Lack of global ASCII / filename sanitisation in Mp3tag

Hello,

I am writing to raise a design issue with Mp3tag’s filename handling that has become increasingly problematic in modern usage.

At present, Mp3tag has no global option to enforce safe, ASCII-only filenames or to automatically sanitise Unicode and illegal characters when filenames are created or updated. Instead, users are expected to anticipate every problematic character in advance and manually encode replacement logic into Tag → Filename format strings using chained $replace() calls.

This approach does not scale and is fundamentally brittle.

Unicode punctuation, symbols such as ×, smart quotes, language-specific characters, and other non-ASCII glyphs routinely appear in tags sourced from streaming services, Bandcamp, Discogs, and user submissions. Requiring users to foresee all of these cases is unrealistic, especially when Windows compatibility, DJ software, archival workflows, and cross-platform transfers are involved.

While $validate() removes Windows-illegal characters, it does not address non-ASCII characters, and there is currently no built-in function or preference to enforce ASCII-only filenames, nor a simple “normalise to safe filename” option.

In practical terms, this means:
• Filenames can silently break downstream tools despite appearing valid in Mp3tag
• Users must repeatedly refine ad hoc replacement logic
• The burden of filename safety is placed entirely on the user rather than the application

What is missing is a simple, global, opt-in mechanism such as:
• “Enforce ASCII-only filenames”
• “Automatically normalise Unicode punctuation to ASCII”
• Or a single function that safely transliterates or strips non-ASCII characters without manual enumeration

This is not an edge case. It is now the default reality of modern metadata.

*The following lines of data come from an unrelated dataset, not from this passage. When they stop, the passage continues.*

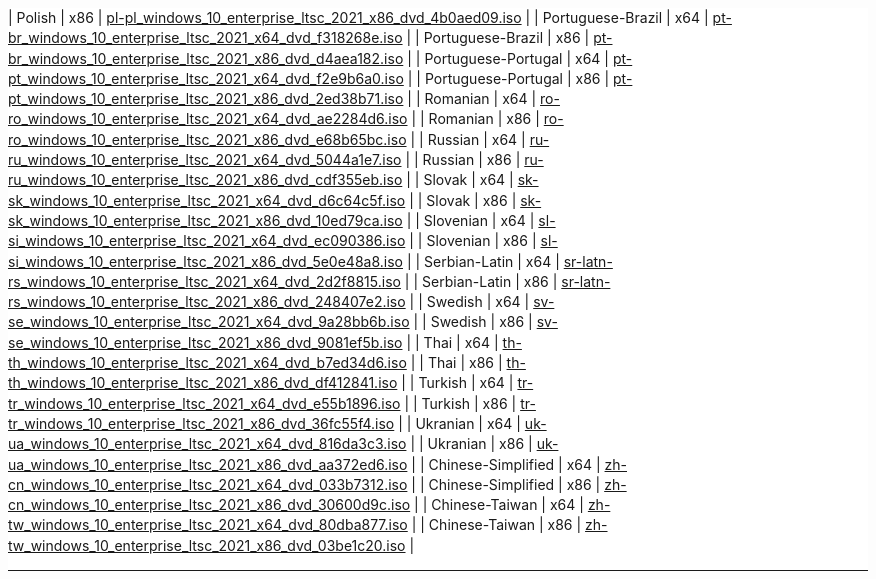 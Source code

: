 | Polish                 | x86  | [pl-pl_windows_10_enterprise_ltsc_2021_x86_dvd_4b0aed09.iso](https://drive.massgrave.dev/pl-pl_windows_10_enterprise_ltsc_2021_x86_dvd_4b0aed09.iso)           |
| Portuguese-Brazil      | x64  | [pt-br_windows_10_enterprise_ltsc_2021_x64_dvd_f318268e.iso](https://drive.massgrave.dev/pt-br_windows_10_enterprise_ltsc_2021_x64_dvd_f318268e.iso)           |
| Portuguese-Brazil      | x86  | [pt-br_windows_10_enterprise_ltsc_2021_x86_dvd_d4aea182.iso](https://drive.massgrave.dev/pt-br_windows_10_enterprise_ltsc_2021_x86_dvd_d4aea182.iso)           |
| Portuguese-Portugal    | x64  | [pt-pt_windows_10_enterprise_ltsc_2021_x64_dvd_f2e9b6a0.iso](https://drive.massgrave.dev/pt-pt_windows_10_enterprise_ltsc_2021_x64_dvd_f2e9b6a0.iso)           |
| Portuguese-Portugal    | x86  | [pt-pt_windows_10_enterprise_ltsc_2021_x86_dvd_2ed38b71.iso](https://drive.massgrave.dev/pt-pt_windows_10_enterprise_ltsc_2021_x86_dvd_2ed38b71.iso)           |
| Romanian               | x64  | [ro-ro_windows_10_enterprise_ltsc_2021_x64_dvd_ae2284d6.iso](https://drive.massgrave.dev/ro-ro_windows_10_enterprise_ltsc_2021_x64_dvd_ae2284d6.iso)           |
| Romanian               | x86  | [ro-ro_windows_10_enterprise_ltsc_2021_x86_dvd_e68b65bc.iso](https://drive.massgrave.dev/ro-ro_windows_10_enterprise_ltsc_2021_x86_dvd_e68b65bc.iso)           |
| Russian                | x64  | [ru-ru_windows_10_enterprise_ltsc_2021_x64_dvd_5044a1e7.iso](https://drive.massgrave.dev/ru-ru_windows_10_enterprise_ltsc_2021_x64_dvd_5044a1e7.iso)           |
| Russian                | x86  | [ru-ru_windows_10_enterprise_ltsc_2021_x86_dvd_cdf355eb.iso](https://drive.massgrave.dev/ru-ru_windows_10_enterprise_ltsc_2021_x86_dvd_cdf355eb.iso)           |
| Slovak                 | x64  | [sk-sk_windows_10_enterprise_ltsc_2021_x64_dvd_d6c64c5f.iso](https://drive.massgrave.dev/sk-sk_windows_10_enterprise_ltsc_2021_x64_dvd_d6c64c5f.iso)           |
| Slovak                 | x86  | [sk-sk_windows_10_enterprise_ltsc_2021_x86_dvd_10ed79ca.iso](https://drive.massgrave.dev/sk-sk_windows_10_enterprise_ltsc_2021_x86_dvd_10ed79ca.iso)           |
| Slovenian              | x64  | [sl-si_windows_10_enterprise_ltsc_2021_x64_dvd_ec090386.iso](https://drive.massgrave.dev/sl-si_windows_10_enterprise_ltsc_2021_x64_dvd_ec090386.iso)           |
| Slovenian              | x86  | [sl-si_windows_10_enterprise_ltsc_2021_x86_dvd_5e0e48a8.iso](https://drive.massgrave.dev/sl-si_windows_10_enterprise_ltsc_2021_x86_dvd_5e0e48a8.iso)           |
| Serbian-Latin          | x64  | [sr-latn-rs_windows_10_enterprise_ltsc_2021_x64_dvd_2d2f8815.iso](https://drive.massgrave.dev/sr-latn-rs_windows_10_enterprise_ltsc_2021_x64_dvd_2d2f8815.iso) |
| Serbian-Latin          | x86  | [sr-latn-rs_windows_10_enterprise_ltsc_2021_x86_dvd_248407e2.iso](https://drive.massgrave.dev/sr-latn-rs_windows_10_enterprise_ltsc_2021_x86_dvd_248407e2.iso) |
| Swedish                | x64  | [sv-se_windows_10_enterprise_ltsc_2021_x64_dvd_9a28bb6b.iso](https://drive.massgrave.dev/sv-se_windows_10_enterprise_ltsc_2021_x64_dvd_9a28bb6b.iso)           |
| Swedish                | x86  | [sv-se_windows_10_enterprise_ltsc_2021_x86_dvd_9081ef5b.iso](https://drive.massgrave.dev/sv-se_windows_10_enterprise_ltsc_2021_x86_dvd_9081ef5b.iso)           |
| Thai                   | x64  | [th-th_windows_10_enterprise_ltsc_2021_x64_dvd_b7ed34d6.iso](https://drive.massgrave.dev/th-th_windows_10_enterprise_ltsc_2021_x64_dvd_b7ed34d6.iso)           |
| Thai                   | x86  | [th-th_windows_10_enterprise_ltsc_2021_x86_dvd_df412841.iso](https://drive.massgrave.dev/th-th_windows_10_enterprise_ltsc_2021_x86_dvd_df412841.iso)           |
| Turkish                | x64  | [tr-tr_windows_10_enterprise_ltsc_2021_x64_dvd_e55b1896.iso](https://drive.massgrave.dev/tr-tr_windows_10_enterprise_ltsc_2021_x64_dvd_e55b1896.iso)           |
| Turkish                | x86  | [tr-tr_windows_10_enterprise_ltsc_2021_x86_dvd_36fc55f4.iso](https://drive.massgrave.dev/tr-tr_windows_10_enterprise_ltsc_2021_x86_dvd_36fc55f4.iso)           |
| Ukranian               | x64  | [uk-ua_windows_10_enterprise_ltsc_2021_x64_dvd_816da3c3.iso](https://drive.massgrave.dev/uk-ua_windows_10_enterprise_ltsc_2021_x64_dvd_816da3c3.iso)           |
| Ukranian               | x86  | [uk-ua_windows_10_enterprise_ltsc_2021_x86_dvd_aa372ed6.iso](https://drive.massgrave.dev/uk-ua_windows_10_enterprise_ltsc_2021_x86_dvd_aa372ed6.iso)           |
| Chinese-Simplified     | x64  | [zh-cn_windows_10_enterprise_ltsc_2021_x64_dvd_033b7312.iso](https://drive.massgrave.dev/zh-cn_windows_10_enterprise_ltsc_2021_x64_dvd_033b7312.iso)           |
| Chinese-Simplified     | x86  | [zh-cn_windows_10_enterprise_ltsc_2021_x86_dvd_30600d9c.iso](https://drive.massgrave.dev/zh-cn_windows_10_enterprise_ltsc_2021_x86_dvd_30600d9c.iso)           |
| Chinese-Taiwan         | x64  | [zh-tw_windows_10_enterprise_ltsc_2021_x64_dvd_80dba877.iso](https://drive.massgrave.dev/zh-tw_windows_10_enterprise_ltsc_2021_x64_dvd_80dba877.iso)           |
| Chinese-Taiwan         | x86  | [zh-tw_windows_10_enterprise_ltsc_2021_x86_dvd_03be1c20.iso](https://drive.massgrave.dev/zh-tw_windows_10_enterprise_ltsc_2021_x86_dvd_03be1c20.iso)           |

---

</TabItem>
<TabItem value="Windows 10 LTSC 2019" label="Windows 10 LTSC 2019" default>
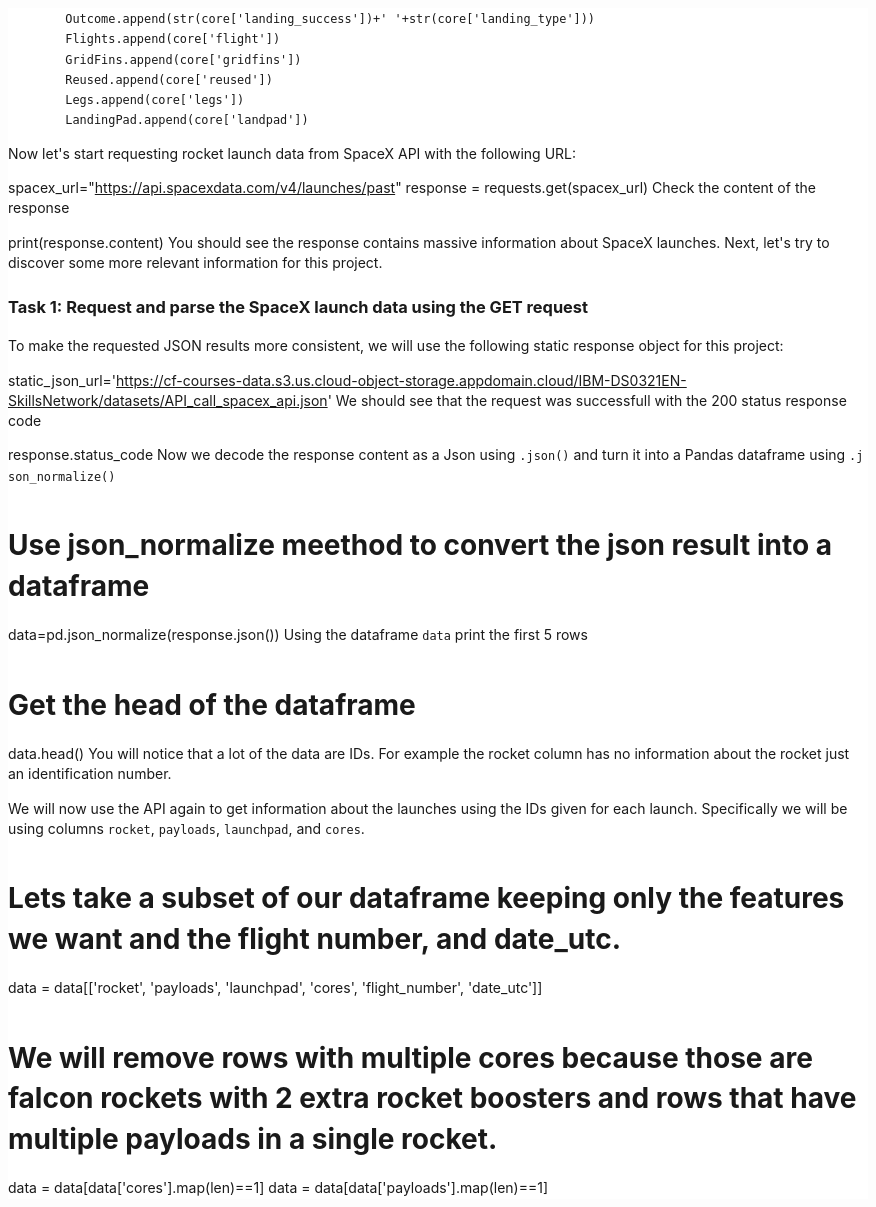             Outcome.append(str(core['landing_success'])+' '+str(core['landing_type']))
            Flights.append(core['flight'])
            GridFins.append(core['gridfins'])
            Reused.append(core['reused'])
            Legs.append(core['legs'])
            LandingPad.append(core['landpad'])
Now let's start requesting rocket launch data from SpaceX API with the following URL:

spacex_url="https://api.spacexdata.com/v4/launches/past"
response = requests.get(spacex_url)
Check the content of the response

print(response.content)
You should see the response contains massive information about SpaceX launches. Next, let's try to discover some more relevant information for this project.

### Task 1: Request and parse the SpaceX launch data using the GET request

To make the requested JSON results more consistent, we will use the following static response object for this project:

static_json_url='https://cf-courses-data.s3.us.cloud-object-storage.appdomain.cloud/IBM-DS0321EN-SkillsNetwork/datasets/API_call_spacex_api.json'
We should see that the request was successfull with the 200 status response code

response.status_code
Now we decode the response content as a Json using <code>.json()</code> and turn it into a Pandas dataframe using <code>.json_normalize()</code>

# Use json_normalize meethod to convert the json result into a dataframe
data=pd.json_normalize(response.json())
Using the dataframe <code>data</code> print the first 5 rows

# Get the head of the dataframe
data.head()
You will notice that a lot of the data are IDs. For example the rocket column has no information about the rocket just an identification number.

We will now use the API again to get information about the launches using the IDs given for each launch. Specifically we will be using columns <code>rocket</code>, <code>payloads</code>, <code>launchpad</code>, and <code>cores</code>.

# Lets take a subset of our dataframe keeping only the features we want and the flight number, and date_utc.
data = data[['rocket', 'payloads', 'launchpad', 'cores', 'flight_number', 'date_utc']]

# We will remove rows with multiple cores because those are falcon rockets with 2 extra rocket boosters and rows that have multiple payloads in a single rocket.
data = data[data['cores'].map(len)==1]
data = data[data['payloads'].map(len)==1]
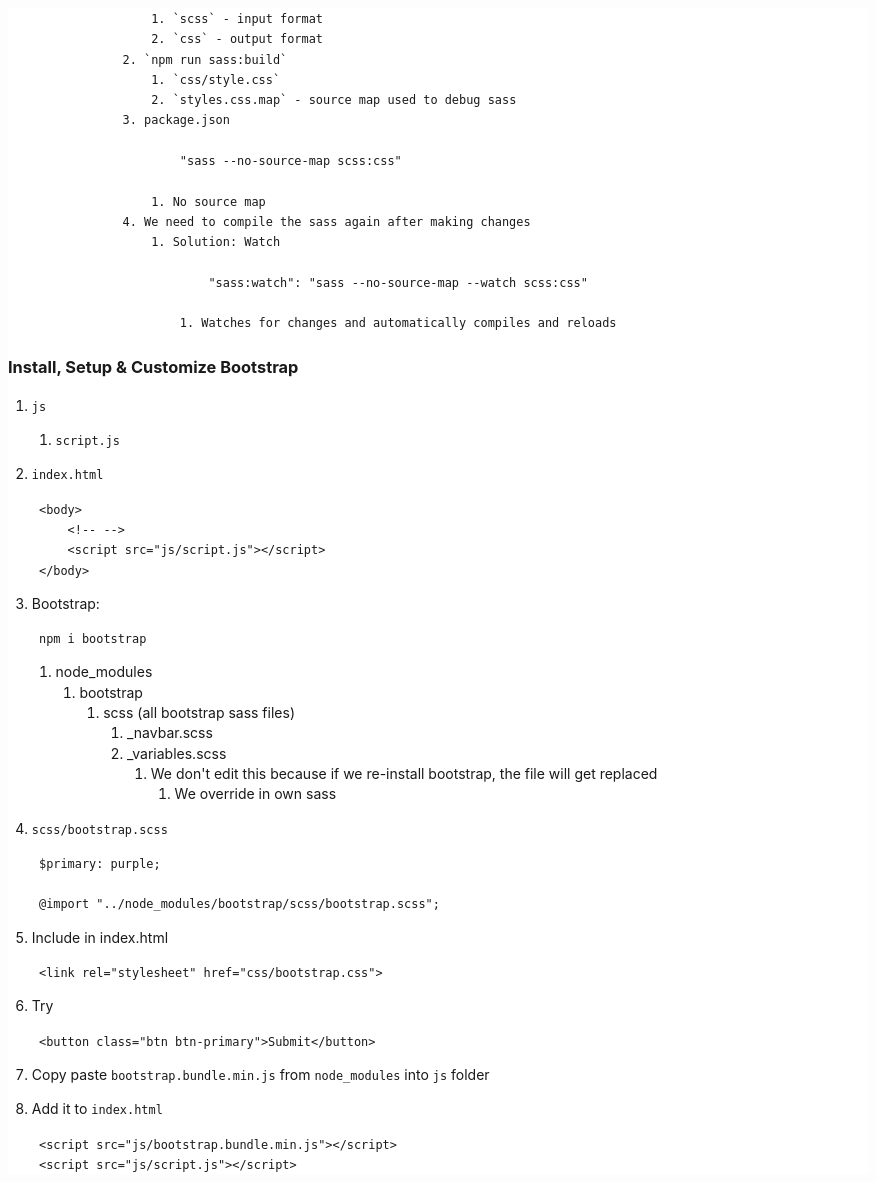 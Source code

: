						1. `scss` - input format
						2. `css` - output format
					2. `npm run sass:build`
						1. `css/style.css`
						2. `styles.css.map` - source map used to debug sass 
					3. package.json

							"sass --no-source-map scss:css"

						1. No source map
					4. We need to compile the sass again after making changes
						1. Solution: Watch

								"sass:watch": "sass --no-source-map --watch scss:css"

							1. Watches for changes and automatically compiles and reloads

### Install, Setup & Customize Bootstrap ###
1. `js`
	1. `script.js`
2. `index.html`

		<body>
			<!-- -->
			<script src="js/script.js"></script>
		</body>

3. Bootstrap:

		npm i bootstrap

	1. node_modules
		1. bootstrap
			1. scss (all bootstrap sass files)
				1. _navbar.scss
				2. _variables.scss
					1. We don't edit this because if we re-install bootstrap, the file will get replaced
						1. We override in own sass
3. `scss/bootstrap.scss`

		$primary: purple;

		@import "../node_modules/bootstrap/scss/bootstrap.scss";

4. Include in index.html

		<link rel="stylesheet" href="css/bootstrap.css">

5. Try

		<button class="btn btn-primary">Submit</button>

6. Copy paste `bootstrap.bundle.min.js` from `node_modules` into `js` folder
7. Add it to `index.html`

		<script src="js/bootstrap.bundle.min.js"></script>
		<script src="js/script.js"></script>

Mp3tag is otherwise an excellent and careful tool, which makes this omission more conspicuous. Filename safety should not depend on the user knowing in advance which characters might appear next month, next year, or in another language.

I am raising this not as a support question, but as a feature gap that directly affects reliability and long-term archival correctness.

Thank you for taking the time to read this. I hope you will consider addressing this at the application level rather than leaving it to increasingly fragile user-side workarounds.

Regards,

Fezz

I moved this to General Discussion as that is the section for feature requests.

It is already possible to delete all non-ASCII characters in a filename using a regular expression like this:
$regexp(%_filename%,'[^A-Za-z0-9 _\-.]',)

This would leave only uppercase and lowercase letters from a-Z,
numbers from 0 to 9,
a space,
an underscore,
a minus
and a dot.
All other (non-ASCII) characters including Emojis would be replaced with "nothing" = deleted.

If you like to replace the not accepted characters with something like an underline character, you can set it after the last comma like this:
$regexp(%_filename%,'[^A-Za-z0-9 _\-.]',_)

I agree and there’s several topics related to the subject:

Strip all accents from accented characters - Support - Mp3tag Community

Regular expression to filter path names with diacritics - Support - Mp3tag Community

Feature Request: Filter option matching diacritics or not - General Discussion - Mp3tag Community

Unicode to ASCII - General Discussion - Mp3tag Community

This would be great, same with your other suggestions as the same thing packed into an Quick Action would be simpler for those not familiar with coding.

Even a simple conversion of diacritics or symbols to a similar matching A-Z format would suffice. There is the matter of other languages though, does Japanese get translated into romaji? Does everything get anglicised?

That being said, Most operating systems surely support these characters by now, it’s reserved characters like ? \ : / that seem to be the issue. @LyricsLover’s got the right answer currently but it’s insane the amount of research and $replace() functions that would be needed to accommodate every potential character.

I made an Action for myself that does a fair plonk of these conversions, applies it to SORT tags then uses them to construct a filename based on media type. It’s not going to be suited for everyone but it might help you in the meantime.

Fix Tags.mta (23.5 KB)

I understand the request, but an opposite argument appears as well. If these changes happened automatically, there would be an equal number of users posting here that mp3tag was dropping or changing characters from their expected naming.

At least in the current way, there are solutions that can be integrated into an Action. This can be applied at any time. But having it as a default mode would be more difficult to "undo" for the users that don't want it for whatever reason.

Making it an option is something to consider. But it's function would have to be very clear, and off by default.

This is very important and why I think any (semi-)automatic defaults can be disastrous. Simply deleting the characters will end up with filenames looking like .mp3. I.e. just the file postfix, or maybe just underlines if one chooses that route. But MP3Tag could possibly include more functions than the ansi()conversion, by exposing more of the the OS libraries to deal with various Unicode characters. Or for some users could a hash function be used for the filename, most software will identify by the tag data anyway. In all circumstances whichever way it must be optional and not the default.